*** Raw data ***

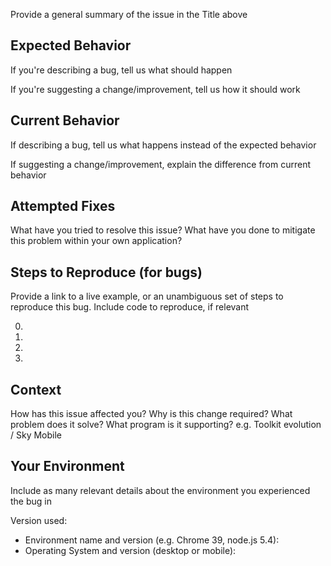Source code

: Provide a general summary of the issue in the Title above

## Expected Behavior
If you're describing a bug, tell us what should happen

If you're suggesting a change/improvement, tell us how it should work

## Current Behavior
If describing a bug, tell us what happens instead of the expected behavior

If suggesting a change/improvement, explain the difference from current behavior

## Attempted Fixes
What have you tried to resolve this issue?
What have you done to mitigate this problem within your own application?

## Steps to Reproduce (for bugs)
Provide a link to a live example, or an unambiguous set of steps to
reproduce this bug. Include code to reproduce, if relevant

0.
0.
0.
0.

## Context
How has this issue affected you?
Why is this change required?
What problem does it solve?
What program is it supporting? e.g. Toolkit evolution / Sky Mobile

## Your Environment
Include as many relevant details about the environment you experienced the bug in

Version used:
* Environment name and version (e.g. Chrome 39, node.js 5.4):
* Operating System and version (desktop or mobile):
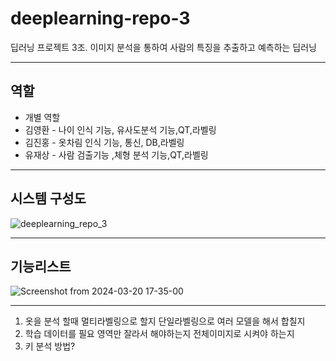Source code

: # deeplearning-repo-3
딥러닝 프로젝트 3조. 이미지 분석을 통하여 사람의 특징을 추출하고 예측하는 딥러닝

-------------------------------------
## 역할
* 개별 역할
* 김영환 - 나이 인식 기능, 유사도분석 기능,QT,라벨링
* 김진홍 - 옷차림 인식 기능, 통신, DB,라벨링
* 유재상 - 사람 검출기능 ,체형 분석 기능,QT,라벨링

-------------------------------------
## 시스템 구성도
![deeplearning_repo_3](https://github.com/addinedu-ros-4th/deeplearning-repo-3/assets/156267935/053eac01-94a3-4d28-bb59-03eb2e7a195c)

-------------------------------------
## 기능리스트
![Screenshot from 2024-03-20 17-35-00](https://github.com/addinedu-ros-4th/deeplearning-repo-3/assets/98201651/18343c83-5912-45d6-9d9b-4536b56a2011)

-------------------------------------
1. 옷을 분석 할때 멀티라벨링으로 할지 단일라벨링으로 여러 모델을 해서 합칠지
2. 학습 데이터를 필요 영역만 잘라서 해야하는지 전체이미지로 시켜야 하는지
3. 키 분석 방법?

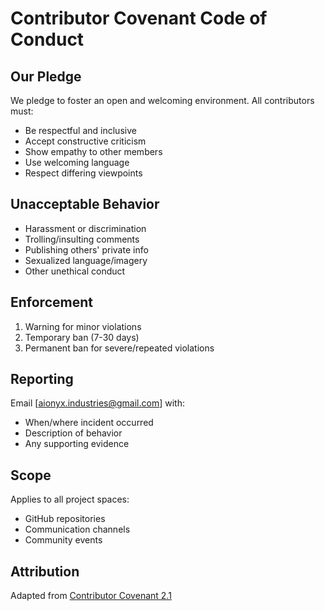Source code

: # Contributor Covenant Code of Conduct

## Our Pledge

We pledge to foster an open and welcoming environment. All contributors must:

- Be respectful and inclusive
- Accept constructive criticism
- Show empathy to other members
- Use welcoming language
- Respect differing viewpoints

## Unacceptable Behavior

- Harassment or discrimination
- Trolling/insulting comments
- Publishing others' private info
- Sexualized language/imagery
- Other unethical conduct

## Enforcement

1. Warning for minor violations
2. Temporary ban (7-30 days)
3. Permanent ban for severe/repeated violations

## Reporting

Email [aionyx.industries@gmail.com] with:
- When/where incident occurred
- Description of behavior
- Any supporting evidence

## Scope

Applies to all project spaces:
- GitHub repositories
- Communication channels
- Community events

## Attribution

Adapted from [Contributor Covenant 2.1](https://www.contributor-covenant.org) 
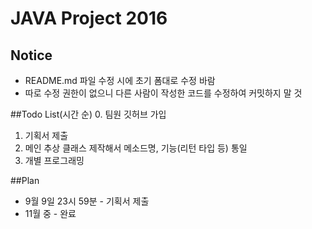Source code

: # JAVA Project 2016

## Notice
* README.md 파일 수정 시에 초기 폼대로 수정 바람
* 따로 수정 권한이 없으니 다른 사람이 작성한 코드를 수정하여 커밋하지 말 것

##Todo List(시간 순)
0. 팀원 깃허브 가입
1. 기획서 제출
2. 메인 추상 클래스 제작해서 메소드명, 기능(리턴 타입 등) 통일
3. 개별 프로그래밍

##Plan
* 9월 9일 23시 59분 - 기획서 제출
* 11월 중 - 완료
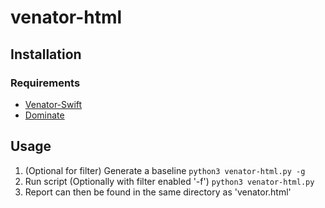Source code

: # venator-html
## Installation
### Requirements
- [Venator-Swift](https://github.com/richiercyrus/Venator-Swift)
- [Dominate](https://pypi.org/project/dominate/)

## Usage
1. (Optional for filter) Generate a baseline `python3 venator-html.py -g`
2. Run script (Optionally with filter enabled '-f') `python3 venator-html.py`
3. Report can then be found in the same directory as 'venator.html'
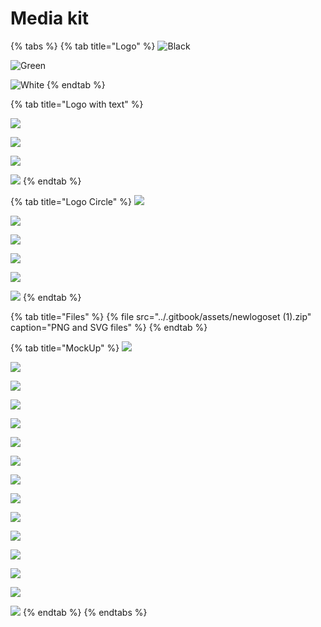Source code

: # Media kit



{% tabs %}
{% tab title="Logo" %}
![Black](../.gitbook/assets/zenlogo-black.png)

![Green](../.gitbook/assets/zenlogo-green.png)



![White](../.gitbook/assets/zenlogo-white%20%282%29.png)
{% endtab %}

{% tab title="Logo with text" %}


![](../.gitbook/assets/zenchain-logo-black-with-text-black%20%281%29.png)

![](../.gitbook/assets/zenchain-logo-green-with-text-black-2x.png)

![](../.gitbook/assets/zenchain-logo-green-with-text-green.png)

![](../.gitbook/assets/zenchain-logo-white-with-text-white.png)
{% endtab %}

{% tab title="Logo Circle" %}
![](../.gitbook/assets/zenchain-logo-black-with-circle-white%20%281%29.png)

![](../.gitbook/assets/zenchain-logo-white-with-circle-black.png)

![](../.gitbook/assets/zenchain-logo-green-with-circle-white%20%281%29.png)

![](../.gitbook/assets/zenchain-logo-white-with-circle-green%20%281%29.png)

![](../.gitbook/assets/zenchain-logo-black-with-circle-green.png)

![](../.gitbook/assets/zenchain-logo-green-with-circle-black.png)
{% endtab %}

{% tab title="Files" %}
{% file src="../.gitbook/assets/newlogoset \(1\).zip" caption="PNG and SVG files" %}
{% endtab %}

{% tab title="MockUp" %}
![](../.gitbook/assets/zenlogoleaf.png)





![](../.gitbook/assets/zen-mockups-1-%20%281%29.jpg)

![](../.gitbook/assets/zen-mockups-1-.png)



![](../.gitbook/assets/zen-mockups-12-.jpg)

![](../.gitbook/assets/zen-mockups-11-.jpg)

![](../.gitbook/assets/zen-mockups-10-.jpg)

![](../.gitbook/assets/zen-mockups-9-.jpg)

![](../.gitbook/assets/zen-mockups-8-.jpg)

![](../.gitbook/assets/zen-mockups-7-.jpg)

![](../.gitbook/assets/zen-mockups-6-.jpg)

![](../.gitbook/assets/zen-mockups-5-.jpg)

![](../.gitbook/assets/zen-mockups-13-.jpg)

![](../.gitbook/assets/zen-mockups-4-.jpg)

![](../.gitbook/assets/zen-mockups-2-.jpg)

![](../.gitbook/assets/zen-mockups-3-.jpg)
{% endtab %}
{% endtabs %}

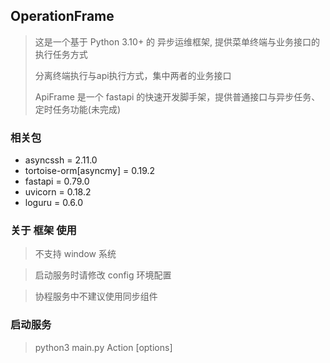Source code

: ## OperationFrame

> 这是一个基于 Python 3.10+ 的 异步运维框架, 提供菜单终端与业务接口的执行任务方式
>
> 分离终端执行与api执行方式，集中两者的业务接口
>
> ApiFrame 是一个 fastapi 的快速开发脚手架，提供普通接口与异步任务、定时任务功能(未完成)

### 相关包

- asyncssh = 2.11.0
- tortoise-orm[asyncmy] = 0.19.2
- fastapi = 0.79.0
- uvicorn = 0.18.2
- loguru = 0.6.0

### 关于 框架 使用
> 不支持 window 系统

> 启动服务时请修改 config 环境配置

> 协程服务中不建议使用同步组件

### 启动服务

> python3 main.py Action [options]

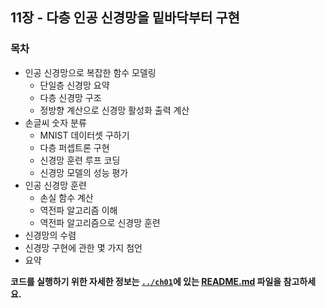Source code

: ##  11장 - 다층 인공 신경망을 밑바닥부터 구현

### 목차

- 인공 신경망으로 복잡한 함수 모델링
    - 단일층 신경망 요약
    - 다층 신경망 구조
    - 정방향 계산으로 신경망 활성화 출력 계산
- 손글씨 숫자 분류
    - MNIST 데이터셋 구하기
    - 다층 퍼셉트론 구현
    - 신경망 훈련 루프 코딩
    - 신경망 모델의 성능 평가
- 인공 신경망 훈련
    - 손실 함수 계산
    - 역전파 알고리즘 이해
    - 역전파 알고리즘으로 신경망 훈련
- 신경망의 수렴
- 신경망 구현에 관한 몇 가지 첨언
- 요약

**코드를 실행하기 위한 자세한 정보는 [`../ch01`](../ch01)에 있는 [README.md](../ch01/README.md) 파일을 참고하세요.**


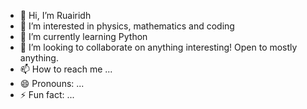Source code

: - 👋 Hi, I’m Ruairidh
- 👀 I’m interested in physics, mathematics and coding
- 🌱 I’m currently learning Python
- 💞️ I’m looking to collaborate on anything interesting! Open to mostly anything.
- 📫 How to reach me ...
- 😄 Pronouns: ...
- ⚡ Fun fact: ...

<!---
RuairidhP/RuairidhP is a ✨ special ✨ repository because its `README.md` (this file) appears on your GitHub profile.
You can click the Preview link to take a look at your changes.
--->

*** End of Raw data ***

Exercise brief »
Identify how many lines in the entries above include the string "addinedu", then state that number alone.

Response to the task »
2